Entalado entre um discurso de Dilma que se dirigia às classes sociais mais pobres, que representam mais de dois terços dos 142 milhões de eleitores, e pelo programa e imagem mais transversais de Marina, Aécio demorou duas semanas a fazer prova de vida. Só o desgaste de Marina lhe permitiu manter a ambição de lutar por estar num segundo turno, ainda que, reconhecidamente, o PSDB tenha mais base de apoio no terreno e mais quadros para governar.

Ao lado da recessão e da corrupção
Paradoxalmente, a recuperação da Presidente nas sondagens acontece ao mesmo tempo que os sinais de agravamento da situação económica se confirmam e os escândalos de corrupção dominam a actualidade. No segundo trimestre, o Brasil entrou em recessão técnica e o Governo fez esta semana uma revisão em baixa das projecções de crescimento este ano para uns modestos 0,9%. O maior parque industrial da América do Sul reduziu a sua produção em 1,5%. A inflação continua alta (6,51% em Agosto). A criação de emprego abrandou (apenas 630 mil de postos de trabalho criados até Junho contra 910 mil no ano passado). E o consumo trava cada vez mais a fundo (o número de carros licenciados até Agosto ficou-se pelos 2,2 milhões, menos 250 mil que em 2012). Dilma que se elegeu em 2010 com o país a crescer 7,5% ano quer reeleger-se apresentando uma taxa de crescimento médio que, na história centenária da República, fica apenas atrás das registadas nos mandados de Floriano Peixoto (governou entre 1891 e 1894) e Fernando Collor de Mello.

Depois, vieram os casos de corrupção. Em 2006, quando Dilma presidia ao Conselho de Administração da Petrobras, a empresa pública pagou 280 milhões de euros por 50% de uma refinaria de Pasadena, nos Estados Unidos. Esse valor representava oito vezes os 33,8 milhões que a belga Astra Oil pagara por 100% um ano antes. Dilma disse ter apoiado a compra com base num parecer “técnica e juridicamente falhado”. Mais recentemente, Paulo Roberto Costa, director das áreas de abastecimento e refinação da Petrobras entre 2004 e 2012, denunciou um esquema de financiamento de políticos com dinheiro arrecadado na sobrefacturação de obras. “Paulinho”, como lhe chamava Lula, fez um acordo de delação premiada, que lhe reduz a pena, e apontou o dedo ao ministro da Energia, a três governadores, entre os quais o do Maranhão, do Rio e Eduardo Campos, seis senadores, incluindo Renan Calheiros, presidente do Senado, e a 26 deputados federais.

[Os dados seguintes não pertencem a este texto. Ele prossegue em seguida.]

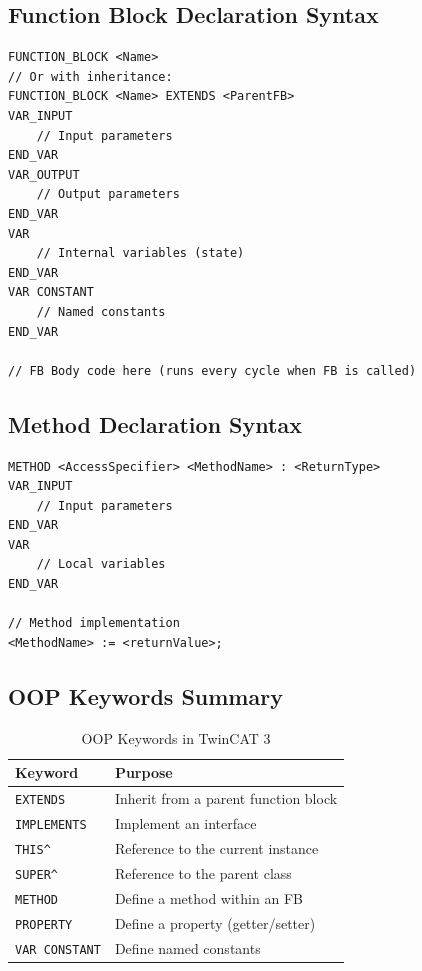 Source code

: \documentclass[11pt,a4paper]{article}
\begin{document}
\subsection*{Function Block Declaration Syntax}

\begin{lstlisting}
FUNCTION_BLOCK <Name>
// Or with inheritance:
FUNCTION_BLOCK <Name> EXTENDS <ParentFB>
VAR_INPUT
    // Input parameters
END_VAR
VAR_OUTPUT
    // Output parameters
END_VAR
VAR
    // Internal variables (state)
END_VAR
VAR CONSTANT
    // Named constants
END_VAR

// FB Body code here (runs every cycle when FB is called)
\end{lstlisting}

\subsection*{Method Declaration Syntax}

\begin{lstlisting}
METHOD <AccessSpecifier> <MethodName> : <ReturnType>
VAR_INPUT
    // Input parameters
END_VAR
VAR
    // Local variables
END_VAR

// Method implementation
<MethodName> := <returnValue>;
\end{lstlisting}

\subsection*{OOP Keywords Summary}

\begin{table}[h]
\centering
\begin{tabular}{@{}ll@{}}
\toprule
\textbf{Keyword} & \textbf{Purpose} \\
\midrule
\texttt{EXTENDS} & Inherit from a parent function block \\
\texttt{IMPLEMENTS} & Implement an interface \\
\texttt{THIS\^{}} & Reference to the current instance \\
\texttt{SUPER\^{}} & Reference to the parent class \\
\texttt{METHOD} & Define a method within an FB \\
\texttt{PROPERTY} & Define a property (getter/setter) \\
\texttt{VAR CONSTANT} & Define named constants \\
\bottomrule
\end{tabular}
\caption{OOP Keywords in TwinCAT 3}
\end{table}
\end{document}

Para Aécio e para Marina, esta pareceu ser a oportunidade que faltava. “O mau cheiro disso tudo é maior do que qualquer cortina de fumaça que possa ser lançada para desviar a discussão”, disse Marina Silva. Mas, mesmo que a corrupção seja, de acordo com o citado num estudo da Datafolha, a terceira pior chaga para os cidadãos, o caso da Petrobras não mudou o rumo da campanha. Wanderley Guilherme da Costa “duvida” que “este tipo de contexto tenha impacte significativo na eleição”, até porque, recorda, “nunca teve nas anteriores”. Como lembrava Zuenir Ventura, em O Globo, “em 2005, o mensalão do PT, com toda a repercussão negativa que teve, não impediu a reeleição de Lula no ano seguinte, nem a eleição da própria Dilma, que usa agora o mesmo argumento do seu tutor: não sabia de nada”.

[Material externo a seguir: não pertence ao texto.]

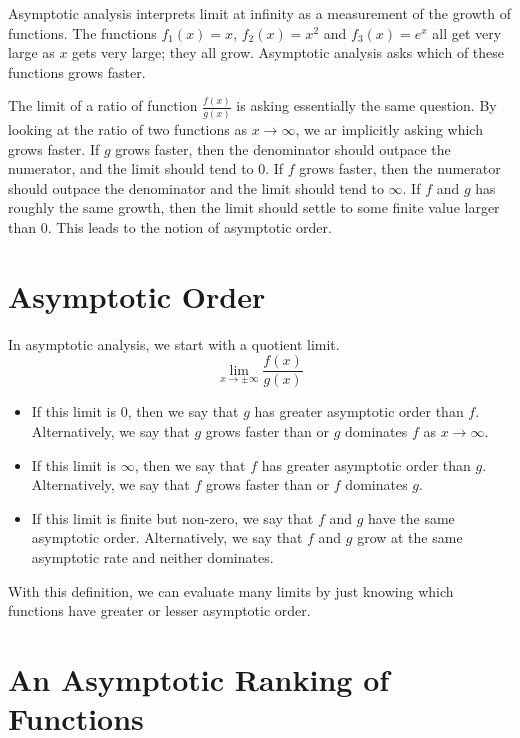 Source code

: \documentclass[fleqn]{report}
\begin{document}
Asymptotic analysis interprets limit at infinity
as a measurement of the growth of functions. The functions
$f_1(x) = x$, $f_2(x) = x^2$ and $f_3(x) = e^x$ all get very large as
$x$ gets very large; they all grow. Asymptotic analysis asks
which of these functions grows faster. 

The limit of a ratio of function $\frac{f(x)}{g(x)}$ is asking
essentially the same question. By looking at the ratio of two
functions as $x \rightarrow \infty$, we ar implicitly asking
which grows faster. If $g$ grows faster, then the denominator
should outpace the numerator, and the limit should tend to
$0$. If $f$ grows faster, then the numerator should outpace
the denominator and the limit should tend to $\infty$. If $f$
and $g$ has roughly the same growth, then the limit should
settle to some finite value larger than $0$. This leads to
the notion of asymptotic order.

\section*{Asymptotic Order}

In asymptotic analysis, we start with a quotient limit.
\begin{equation*}
\lim_{x \rightarrow \pm \infty} \frac{f(x)}{g(x)}
\end{equation*}
\begin{itemize}
\item If this limit is $0$, then we say that $g$ has greater
asymptotic order than $f$. Alternatively, we say that $g$ grows
faster than or $g$ dominates $f$ as $x \rightarrow \infty$. 
\item If this limit is $\infty$, then we say that $f$ has
greater asymptotic order than $g$. Alternatively, we say that
$f$ grows faster than or $f$ dominates $g$.
\item If this limit is finite but non-zero, we say that $f$ and
$g$ have the same asymptotic order. Alternatively, we say that
$f$ and $g$ grow at the same asymptotic rate and neither
dominates.
\end{itemize}
With this definition, we can evaluate many limits by just
knowing which functions have greater or lesser asymptotic
order.

\section*{An Asymptotic Ranking of Functions}
\end{document}
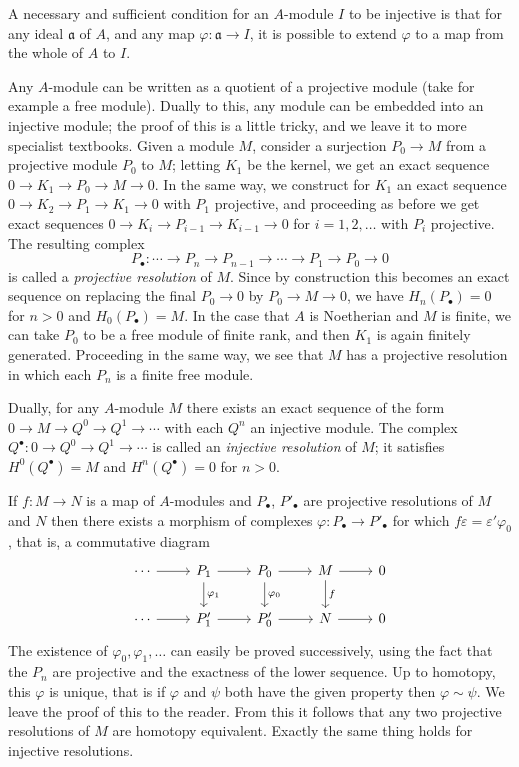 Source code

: \begin{theorem}\label{thm:B3}
A necessary and sufficient condition for an $A$-module $I$ to be injective is that
for any ideal $\mathfrak{a}$ of $A$, and any map $\varphi\colon \mathfrak{a} \to I$, it is possible to extend
$\varphi$ to a map from the whole of $A$ to $I$.
\end{theorem}

Any $A$-module can be written as a quotient of a projective module (take for
example a free module). Dually to this, any module can be embedded into an
injective module; the proof of this is a little tricky, and we leave it to more
specialist textbooks. Given a module $M$, consider a surjection
$P_0 \to M$ from a projective module $P_0$ to $M$; letting $K_1$ be the kernel, we get an
exact sequence $0 \to K_1 \to P_0 \to M \to 0$. In the same way, we construct for $K_1$
an exact sequence $0 \to K_2 \to P_1 \to K_1 \to 0$ with $P_1$ projective, and proceeding as
before we get exact sequences $0 \to K_i \to P_{i-1} \to K_{i-1} \to 0$ for $i = 1, 2, \ldots$ with
$P_i$ projective. The resulting complex
\[
  P_\bullet\colon \cdots \to P_n \to P_{n-1} \to \cdots \to P_1 \to P_0 \to 0
\]
is called a \emph{projective resolution} of $M$. Since by construction this becomes an exact
sequence on replacing the final $P_0 \to 0$ by $P_0 \to M \to 0$, we have $H_n(P_\bullet) = 0$
for $n > 0$ and $H_0(P_\bullet) = M$. In the case that $A$ is Noetherian and $M$ is finite,
we can take $P_0$ to be a free module of finite rank, and then $K_1$ is again
finitely generated. Proceeding in the same way, we see that $M$ has a projective
resolution in which each $P_n$ is a finite free module.

Dually, for any $A$-module $M$ there exists an exact sequence of the form
$0 \to M \to Q^0 \to Q^1 \to \cdots$ with each $Q^n$ an injective module. The complex
$Q^\bullet\colon 0 \to Q^0 \to Q^1 \to \cdots$ is called an \emph{injective resolution} of $M$; it
satisfies $H^0(Q^\bullet) = M$ and $H^n(Q^\bullet) = 0$ for $n > 0$.

If $f\colon M \to N$ is a map of $A$-modules and $P_\bullet$, $P'_\bullet$ are projective
resolutions of $M$ and $N$ then there exists a morphism of complexes
$\varphi\colon P_\bullet \to P'_\bullet$ for which $f\varepsilon = \varepsilon'\varphi_0$, that is, a commutative diagram
\[
\begin{tikzcd}
\cdots \arrow[r] & P_1 \arrow[r] \arrow[d, "\varphi_1"] & P_0 \arrow[r] \arrow[d, "\varphi_0"] & M \arrow[r] \arrow[d, "f"] & 0 \\
\cdots \arrow[r] & P'_1 \arrow[r] & P'_0 \arrow[r] & N \arrow[r] & 0
\end{tikzcd}
\]
The existence of $\varphi_0, \varphi_1, \ldots$ can easily be proved successively, using the fact
that the $P_n$ are projective and the exactness of the lower sequence. Up to
homotopy, this $\varphi$ is unique, that is if $\varphi$ and $\psi$ both have the given property
then $\varphi \sim \psi$. We leave the proof of this to the reader. From this it follows
that any two projective resolutions of $M$ are homotopy equivalent. Exactly the
same thing holds for injective resolutions.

A imunidade de Dilma ao desgaste da corrupção e da anomia económica pode ser explicada pela falta de rasgo das propostas dos seus adversários. Para a economia, Marina fez a diferença ao defender a independência do Banco Central do Governo. Nos programas sociais, a bandeira do PT, ninguém ousa propor mudanças. Na saúde, que, pelos estudos de opinião é a principal preocupação dos brasileiros, Marina propôs um aumento dos gastos do Estado até 10% do PIB, mas de imediato Dilma lhe perguntou onde iria encontrar mais 54 milhões de reais (17.4 mil milhões de euros) para a concretizar. Na educação, nada, nem nos transportes, sectores para os quais os brasileiros pediam há meio ano equipamentos com o “padrão FIFA”. “A campanha eleitoral de 2014 parece superar tudo o que já foi feito neste país, até agora, em matéria de embuste”, escreveu o colunista J. R. Guzo, na revista Veja.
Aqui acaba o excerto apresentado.